---------- DATA SHOWN

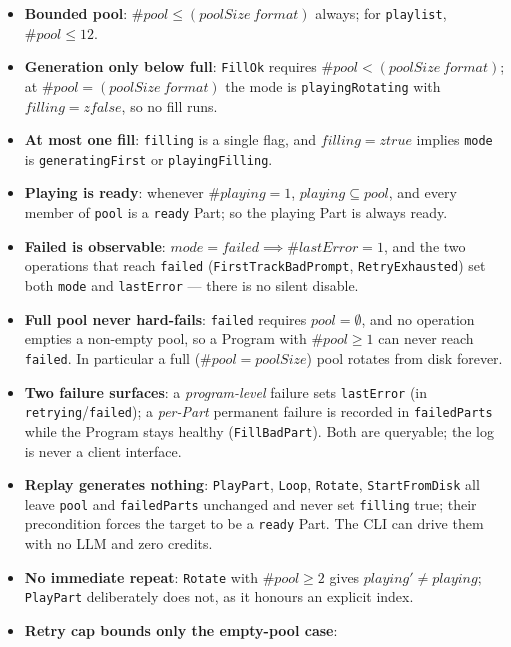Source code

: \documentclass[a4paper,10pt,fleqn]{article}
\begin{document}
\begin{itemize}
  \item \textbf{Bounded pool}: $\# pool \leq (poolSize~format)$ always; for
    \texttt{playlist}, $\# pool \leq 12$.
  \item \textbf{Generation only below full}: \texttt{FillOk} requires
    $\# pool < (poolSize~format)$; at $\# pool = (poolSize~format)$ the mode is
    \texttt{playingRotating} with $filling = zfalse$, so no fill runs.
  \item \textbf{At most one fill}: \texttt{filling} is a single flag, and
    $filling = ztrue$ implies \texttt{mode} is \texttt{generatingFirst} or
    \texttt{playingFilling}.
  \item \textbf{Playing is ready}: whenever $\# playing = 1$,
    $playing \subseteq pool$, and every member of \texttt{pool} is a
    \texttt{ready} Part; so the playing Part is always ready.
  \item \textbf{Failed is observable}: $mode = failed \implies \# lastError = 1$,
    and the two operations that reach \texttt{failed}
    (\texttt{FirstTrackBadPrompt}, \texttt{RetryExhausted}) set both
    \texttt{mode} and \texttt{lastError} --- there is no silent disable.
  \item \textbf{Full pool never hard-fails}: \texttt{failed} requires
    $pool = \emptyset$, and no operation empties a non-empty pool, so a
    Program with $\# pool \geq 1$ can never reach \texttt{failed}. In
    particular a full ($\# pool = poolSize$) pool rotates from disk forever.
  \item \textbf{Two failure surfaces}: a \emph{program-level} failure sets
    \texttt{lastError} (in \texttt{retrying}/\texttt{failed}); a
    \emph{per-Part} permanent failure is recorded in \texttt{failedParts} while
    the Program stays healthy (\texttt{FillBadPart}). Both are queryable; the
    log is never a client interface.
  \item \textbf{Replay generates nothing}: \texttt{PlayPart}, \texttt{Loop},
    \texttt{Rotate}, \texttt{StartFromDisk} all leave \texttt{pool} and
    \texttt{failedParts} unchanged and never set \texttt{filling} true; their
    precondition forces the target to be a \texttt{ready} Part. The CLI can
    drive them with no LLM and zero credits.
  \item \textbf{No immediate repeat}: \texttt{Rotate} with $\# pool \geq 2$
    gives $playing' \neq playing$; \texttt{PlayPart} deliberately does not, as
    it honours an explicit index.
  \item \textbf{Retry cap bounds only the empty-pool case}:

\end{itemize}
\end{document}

--------------------

Only the number is needed. Say how many lines of the entries contain "poolSize".

3